How to complete this task ▸ The records are to be repeated exactly, and any images in them are to be dropped.

Supplied entries ▸
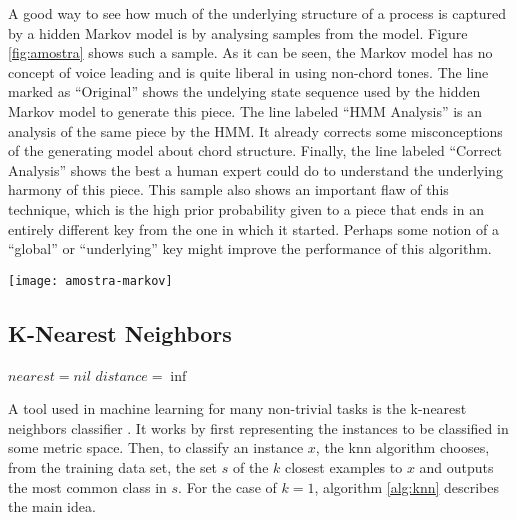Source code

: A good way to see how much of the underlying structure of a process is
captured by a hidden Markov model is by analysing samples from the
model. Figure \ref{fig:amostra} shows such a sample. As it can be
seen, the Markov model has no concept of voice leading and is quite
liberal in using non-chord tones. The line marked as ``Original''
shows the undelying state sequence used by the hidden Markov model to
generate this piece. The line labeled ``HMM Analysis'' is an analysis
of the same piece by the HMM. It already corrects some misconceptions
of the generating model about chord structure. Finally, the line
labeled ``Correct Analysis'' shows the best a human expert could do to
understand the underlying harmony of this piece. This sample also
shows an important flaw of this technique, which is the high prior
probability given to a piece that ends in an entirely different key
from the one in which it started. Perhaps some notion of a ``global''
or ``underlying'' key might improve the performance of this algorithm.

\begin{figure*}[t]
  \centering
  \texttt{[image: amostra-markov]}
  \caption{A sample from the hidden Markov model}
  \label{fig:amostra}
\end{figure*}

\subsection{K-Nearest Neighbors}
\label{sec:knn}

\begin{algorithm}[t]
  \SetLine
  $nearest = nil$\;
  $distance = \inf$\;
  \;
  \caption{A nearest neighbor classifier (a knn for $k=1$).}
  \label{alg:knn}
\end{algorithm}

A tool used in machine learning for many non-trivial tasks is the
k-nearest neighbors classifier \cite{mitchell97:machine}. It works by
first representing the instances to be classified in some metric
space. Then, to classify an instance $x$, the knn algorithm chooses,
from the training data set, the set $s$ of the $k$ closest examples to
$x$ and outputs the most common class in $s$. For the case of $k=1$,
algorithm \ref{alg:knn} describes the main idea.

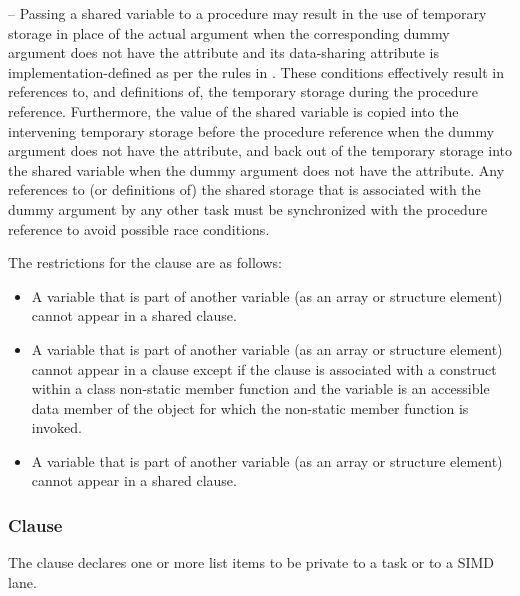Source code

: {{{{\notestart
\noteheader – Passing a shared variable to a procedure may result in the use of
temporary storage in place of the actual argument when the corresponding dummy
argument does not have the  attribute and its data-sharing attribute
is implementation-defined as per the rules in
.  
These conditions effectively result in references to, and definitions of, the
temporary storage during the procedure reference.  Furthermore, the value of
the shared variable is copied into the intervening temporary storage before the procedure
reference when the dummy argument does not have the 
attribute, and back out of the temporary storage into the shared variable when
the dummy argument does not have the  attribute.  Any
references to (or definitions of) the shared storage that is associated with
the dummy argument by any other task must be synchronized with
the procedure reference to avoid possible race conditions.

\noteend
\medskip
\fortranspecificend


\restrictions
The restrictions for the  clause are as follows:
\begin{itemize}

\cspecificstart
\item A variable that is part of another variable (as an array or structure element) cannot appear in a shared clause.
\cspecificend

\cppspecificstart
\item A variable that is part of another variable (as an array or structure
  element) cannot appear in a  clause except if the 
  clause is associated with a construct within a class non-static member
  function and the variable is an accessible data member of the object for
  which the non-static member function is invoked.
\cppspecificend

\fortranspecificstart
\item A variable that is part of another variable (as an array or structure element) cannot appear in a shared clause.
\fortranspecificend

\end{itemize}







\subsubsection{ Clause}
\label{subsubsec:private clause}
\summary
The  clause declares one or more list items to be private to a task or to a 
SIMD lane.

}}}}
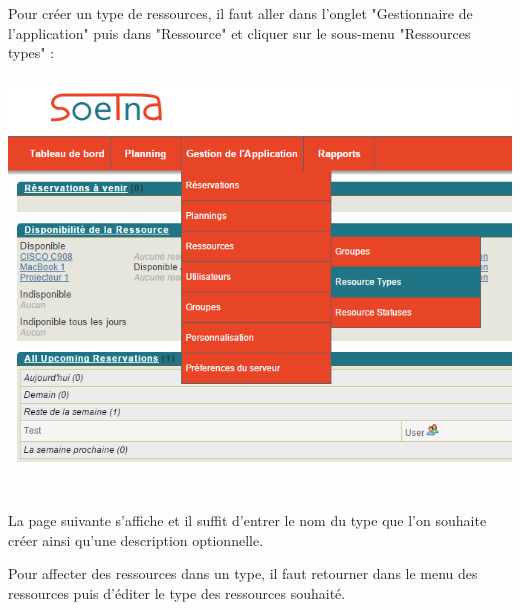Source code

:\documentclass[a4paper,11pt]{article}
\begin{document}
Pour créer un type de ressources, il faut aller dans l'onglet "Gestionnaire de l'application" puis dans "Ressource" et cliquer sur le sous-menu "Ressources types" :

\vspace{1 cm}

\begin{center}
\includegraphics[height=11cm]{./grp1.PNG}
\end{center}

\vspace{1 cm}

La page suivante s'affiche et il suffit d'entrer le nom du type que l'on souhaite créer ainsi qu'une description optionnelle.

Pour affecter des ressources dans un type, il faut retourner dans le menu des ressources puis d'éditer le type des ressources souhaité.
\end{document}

Result of the task ▸
Source code

: A good way to see how much of the underlying structure of a process is
captured by a hidden Markov model is by analysing samples from the
model. Figure \ref{fig:amostra} shows such a sample. As it can be
seen, the Markov model has no concept of voice leading and is quite
liberal in using non-chord tones. The line marked as ``Original''
shows the undelying state sequence used by the hidden Markov model to
generate this piece. The line labeled ``HMM Analysis'' is an analysis
of the same piece by the HMM. It already corrects some misconceptions
of the generating model about chord structure. Finally, the line
labeled ``Correct Analysis'' shows the best a human expert could do to
understand the underlying harmony of this piece. This sample also
shows an important flaw of this technique, which is the high prior
probability given to a piece that ends in an entirely different key
from the one in which it started. Perhaps some notion of a ``global''
or ``underlying'' key might improve the performance of this algorithm.

\begin{figure*}[t]
  \centering
  \texttt{[image: amostra-markov]}
  \caption{A sample from the hidden Markov model}
  \label{fig:amostra}
\end{figure*}

\subsection{K-Nearest Neighbors}
\label{sec:knn}

\begin{algorithm}[t]
  \SetLine
  $nearest = nil$\;
  $distance = \inf$\;
  \;
  \caption{A nearest neighbor classifier (a knn for $k=1$).}
  \label{alg:knn}
\end{algorithm}

A tool used in machine learning for many non-trivial tasks is the
k-nearest neighbors classifier \cite{mitchell97:machine}. It works by
first representing the instances to be classified in some metric
space. Then, to classify an instance $x$, the knn algorithm chooses,
from the training data set, the set $s$ of the $k$ closest examples to
$x$ and outputs the most common class in $s$. For the case of $k=1$,
algorithm \ref{alg:knn} describes the main idea.

Source code

: {{{{\notestart
\noteheader – Passing a shared variable to a procedure may result in the use of
temporary storage in place of the actual argument when the corresponding dummy
argument does not have the  attribute and its data-sharing attribute
is implementation-defined as per the rules in
.  
These conditions effectively result in references to, and definitions of, the
temporary storage during the procedure reference.  Furthermore, the value of
the shared variable is copied into the intervening temporary storage before the procedure
reference when the dummy argument does not have the 
attribute, and back out of the temporary storage into the shared variable when
the dummy argument does not have the  attribute.  Any
references to (or definitions of) the shared storage that is associated with
the dummy argument by any other task must be synchronized with
the procedure reference to avoid possible race conditions.

\noteend
\medskip
\fortranspecificend


\restrictions
The restrictions for the  clause are as follows:
\begin{itemize}

\cspecificstart
\item A variable that is part of another variable (as an array or structure element) cannot appear in a shared clause.
\cspecificend

\cppspecificstart
\item A variable that is part of another variable (as an array or structure
  element) cannot appear in a  clause except if the 
  clause is associated with a construct within a class non-static member
  function and the variable is an accessible data member of the object for
  which the non-static member function is invoked.
\cppspecificend

\fortranspecificstart
\item A variable that is part of another variable (as an array or structure element) cannot appear in a shared clause.
\fortranspecificend

\end{itemize}







\subsubsection{ Clause}
\label{subsubsec:private clause}
\summary
The  clause declares one or more list items to be private to a task or to a 
SIMD lane.

}}}}
Source code

:\documentclass[a4paper,11pt]{article}
\begin{document}
Pour créer un type de ressources, il faut aller dans l'onglet "Gestionnaire de l'application" puis dans "Ressource" et cliquer sur le sous-menu "Ressources types" :

\vspace{1 cm}

\begin{center}
\includegraphics[height=11cm]{./grp1.PNG}
\end{center}

\vspace{1 cm}

La page suivante s'affiche et il suffit d'entrer le nom du type que l'on souhaite créer ainsi qu'une description optionnelle.

Pour affecter des ressources dans un type, il faut retourner dans le menu des ressources puis d'éditer le type des ressources souhaité.
\end{document}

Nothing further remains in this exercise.